Excerpted data >>
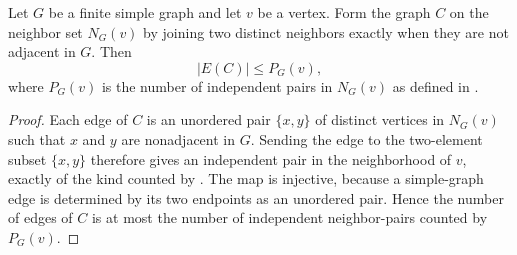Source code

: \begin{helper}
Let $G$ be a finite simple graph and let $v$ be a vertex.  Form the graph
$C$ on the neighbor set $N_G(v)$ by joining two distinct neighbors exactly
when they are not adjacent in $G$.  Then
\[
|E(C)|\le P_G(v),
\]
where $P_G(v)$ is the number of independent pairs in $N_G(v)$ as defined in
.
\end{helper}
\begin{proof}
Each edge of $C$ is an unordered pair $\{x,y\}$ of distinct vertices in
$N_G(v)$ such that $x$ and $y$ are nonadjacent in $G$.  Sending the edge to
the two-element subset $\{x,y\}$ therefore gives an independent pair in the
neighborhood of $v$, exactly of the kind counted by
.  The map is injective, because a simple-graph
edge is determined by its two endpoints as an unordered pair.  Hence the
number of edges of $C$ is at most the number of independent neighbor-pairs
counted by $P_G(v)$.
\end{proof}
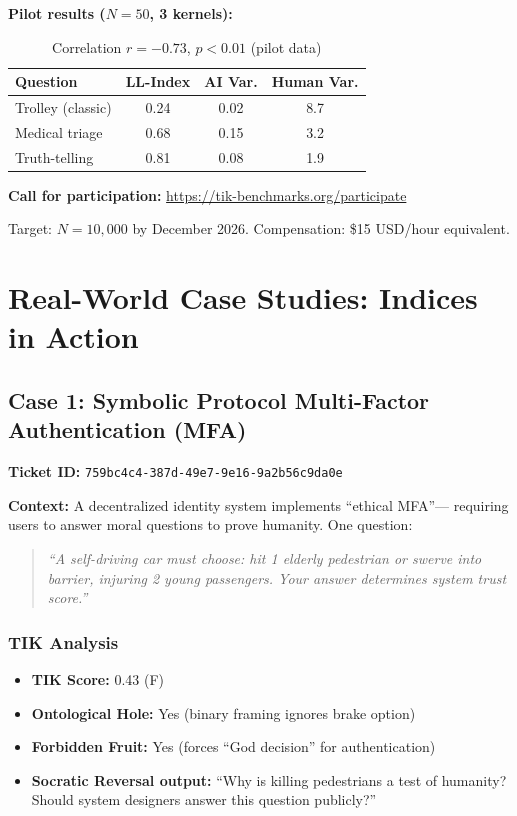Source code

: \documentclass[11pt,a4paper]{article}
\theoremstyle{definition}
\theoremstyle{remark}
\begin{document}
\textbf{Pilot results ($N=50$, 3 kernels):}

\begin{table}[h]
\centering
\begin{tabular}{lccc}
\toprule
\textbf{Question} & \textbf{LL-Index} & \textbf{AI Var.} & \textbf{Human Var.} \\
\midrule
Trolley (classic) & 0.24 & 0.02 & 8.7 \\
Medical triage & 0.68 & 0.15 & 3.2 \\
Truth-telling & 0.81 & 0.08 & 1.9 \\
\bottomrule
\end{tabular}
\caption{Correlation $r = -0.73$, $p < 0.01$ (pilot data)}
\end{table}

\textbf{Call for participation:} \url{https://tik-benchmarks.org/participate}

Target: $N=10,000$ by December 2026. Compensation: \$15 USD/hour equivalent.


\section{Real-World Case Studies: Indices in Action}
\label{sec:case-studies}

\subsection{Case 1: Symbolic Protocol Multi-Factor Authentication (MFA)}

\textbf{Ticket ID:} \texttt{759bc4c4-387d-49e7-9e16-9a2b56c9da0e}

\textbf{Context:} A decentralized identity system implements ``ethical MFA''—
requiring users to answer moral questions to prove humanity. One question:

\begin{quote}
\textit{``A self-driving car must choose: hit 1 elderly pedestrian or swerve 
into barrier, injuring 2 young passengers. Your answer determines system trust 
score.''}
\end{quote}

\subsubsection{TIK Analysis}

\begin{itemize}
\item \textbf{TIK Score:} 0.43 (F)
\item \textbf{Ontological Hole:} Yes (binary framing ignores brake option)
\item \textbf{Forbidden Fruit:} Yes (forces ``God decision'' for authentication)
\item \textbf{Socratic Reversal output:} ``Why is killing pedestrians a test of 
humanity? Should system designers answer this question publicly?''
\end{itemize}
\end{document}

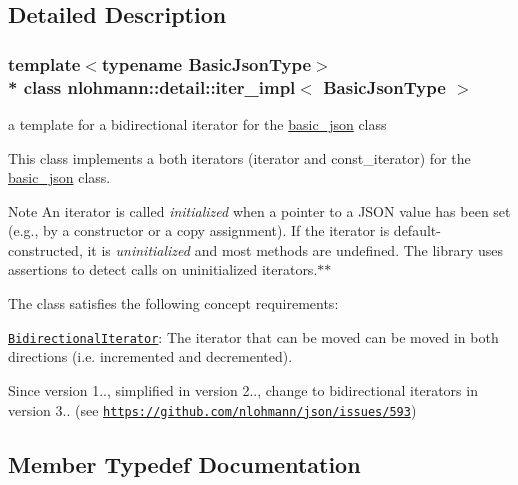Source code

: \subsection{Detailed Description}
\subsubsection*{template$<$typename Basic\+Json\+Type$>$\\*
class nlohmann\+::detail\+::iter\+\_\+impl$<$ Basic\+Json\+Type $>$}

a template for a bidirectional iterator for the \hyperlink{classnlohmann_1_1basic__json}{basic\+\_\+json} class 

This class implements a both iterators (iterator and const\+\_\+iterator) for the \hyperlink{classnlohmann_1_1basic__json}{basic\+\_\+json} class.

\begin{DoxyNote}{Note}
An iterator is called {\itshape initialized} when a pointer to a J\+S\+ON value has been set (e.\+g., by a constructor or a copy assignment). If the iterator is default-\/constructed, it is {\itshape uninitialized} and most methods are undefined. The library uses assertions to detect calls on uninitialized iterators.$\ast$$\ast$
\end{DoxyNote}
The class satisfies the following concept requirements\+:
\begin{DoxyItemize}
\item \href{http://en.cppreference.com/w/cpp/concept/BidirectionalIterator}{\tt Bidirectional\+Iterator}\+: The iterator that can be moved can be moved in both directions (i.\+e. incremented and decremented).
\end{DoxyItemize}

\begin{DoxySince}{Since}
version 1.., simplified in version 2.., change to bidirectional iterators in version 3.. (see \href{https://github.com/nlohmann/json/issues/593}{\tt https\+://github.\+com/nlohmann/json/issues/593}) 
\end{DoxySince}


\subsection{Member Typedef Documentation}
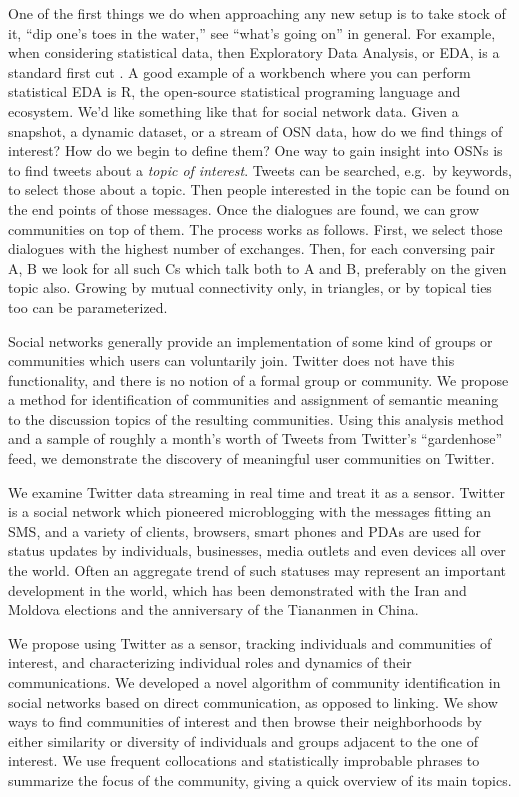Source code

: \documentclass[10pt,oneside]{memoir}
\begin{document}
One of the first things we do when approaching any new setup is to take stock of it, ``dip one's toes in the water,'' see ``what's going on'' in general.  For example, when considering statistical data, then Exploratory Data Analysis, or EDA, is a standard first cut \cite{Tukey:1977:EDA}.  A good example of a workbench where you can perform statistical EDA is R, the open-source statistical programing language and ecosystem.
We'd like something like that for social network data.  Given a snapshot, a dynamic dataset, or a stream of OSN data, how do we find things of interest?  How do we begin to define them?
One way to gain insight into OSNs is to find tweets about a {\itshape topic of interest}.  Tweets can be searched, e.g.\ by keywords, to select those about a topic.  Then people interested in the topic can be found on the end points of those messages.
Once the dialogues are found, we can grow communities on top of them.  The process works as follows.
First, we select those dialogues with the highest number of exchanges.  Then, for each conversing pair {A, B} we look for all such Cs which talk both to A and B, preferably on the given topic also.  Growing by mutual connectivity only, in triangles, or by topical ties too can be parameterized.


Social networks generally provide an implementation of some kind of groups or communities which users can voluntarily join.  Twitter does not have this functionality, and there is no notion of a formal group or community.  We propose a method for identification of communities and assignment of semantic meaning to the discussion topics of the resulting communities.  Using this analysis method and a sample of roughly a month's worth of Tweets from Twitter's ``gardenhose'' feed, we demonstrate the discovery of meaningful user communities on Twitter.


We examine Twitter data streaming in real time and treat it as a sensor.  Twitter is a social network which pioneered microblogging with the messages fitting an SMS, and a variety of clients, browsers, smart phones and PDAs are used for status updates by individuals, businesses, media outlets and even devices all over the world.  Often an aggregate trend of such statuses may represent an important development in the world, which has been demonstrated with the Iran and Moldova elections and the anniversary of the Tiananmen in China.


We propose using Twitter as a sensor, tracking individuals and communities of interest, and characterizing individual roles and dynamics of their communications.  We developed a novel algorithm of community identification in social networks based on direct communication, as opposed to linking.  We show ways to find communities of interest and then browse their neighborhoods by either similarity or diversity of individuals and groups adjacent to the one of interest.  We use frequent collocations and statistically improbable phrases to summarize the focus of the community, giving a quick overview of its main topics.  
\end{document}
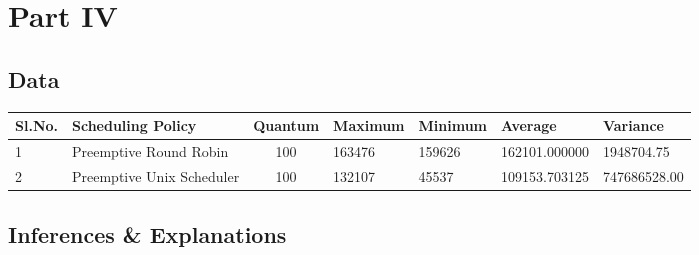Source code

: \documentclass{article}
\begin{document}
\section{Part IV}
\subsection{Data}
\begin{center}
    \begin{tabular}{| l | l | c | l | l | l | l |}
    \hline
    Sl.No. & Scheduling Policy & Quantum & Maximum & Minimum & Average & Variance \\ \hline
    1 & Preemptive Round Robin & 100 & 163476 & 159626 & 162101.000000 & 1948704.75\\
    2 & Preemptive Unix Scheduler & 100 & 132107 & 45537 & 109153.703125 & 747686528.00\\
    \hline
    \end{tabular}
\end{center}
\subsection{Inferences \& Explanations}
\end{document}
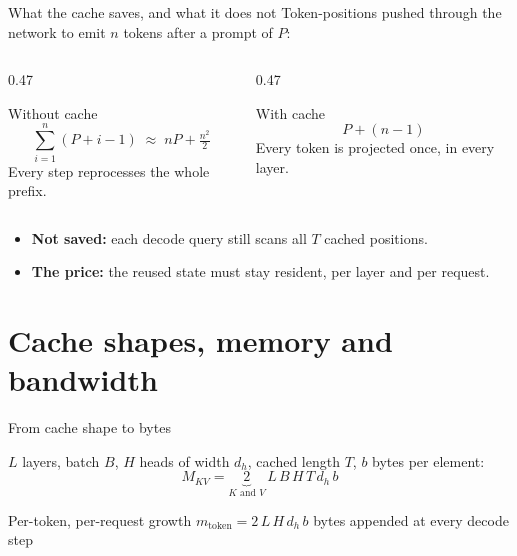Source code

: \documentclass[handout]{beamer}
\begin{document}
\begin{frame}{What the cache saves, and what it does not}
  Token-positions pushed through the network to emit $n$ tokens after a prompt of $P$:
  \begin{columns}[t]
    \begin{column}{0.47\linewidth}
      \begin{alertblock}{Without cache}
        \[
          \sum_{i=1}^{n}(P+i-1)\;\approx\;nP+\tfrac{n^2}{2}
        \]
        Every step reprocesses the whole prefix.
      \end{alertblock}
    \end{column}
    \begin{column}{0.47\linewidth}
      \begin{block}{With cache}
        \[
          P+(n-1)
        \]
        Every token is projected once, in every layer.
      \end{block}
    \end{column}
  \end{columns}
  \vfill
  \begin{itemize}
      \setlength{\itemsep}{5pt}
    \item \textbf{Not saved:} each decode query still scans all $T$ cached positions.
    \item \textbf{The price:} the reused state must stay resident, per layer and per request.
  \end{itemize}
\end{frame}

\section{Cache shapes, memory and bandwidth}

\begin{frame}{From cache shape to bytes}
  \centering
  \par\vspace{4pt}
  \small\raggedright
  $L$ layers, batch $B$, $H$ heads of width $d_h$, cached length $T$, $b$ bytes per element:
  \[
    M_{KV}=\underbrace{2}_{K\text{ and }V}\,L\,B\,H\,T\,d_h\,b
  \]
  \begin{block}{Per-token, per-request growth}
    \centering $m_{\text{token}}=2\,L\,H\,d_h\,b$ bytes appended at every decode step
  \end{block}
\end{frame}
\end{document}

Required work >> Copying begins at the line that holds "and per request." and ends at the last line of the data above, with both included and each line kept exactly.

Response >>
    \item \textbf{The price:} the reused state must stay resident, per layer and per request.
  \end{itemize}
\end{frame}

\section{Cache shapes, memory and bandwidth}

\begin{frame}{From cache shape to bytes}
  \centering
  \par\vspace{4pt}
  \small\raggedright
  $L$ layers, batch $B$, $H$ heads of width $d_h$, cached length $T$, $b$ bytes per element:
  \[
    M_{KV}=\underbrace{2}_{K\text{ and }V}\,L\,B\,H\,T\,d_h\,b
  \]
  \begin{block}{Per-token, per-request growth}
    \centering $m_{\text{token}}=2\,L\,H\,d_h\,b$ bytes appended at every decode step
  \end{block}
\end{frame}
\end{document}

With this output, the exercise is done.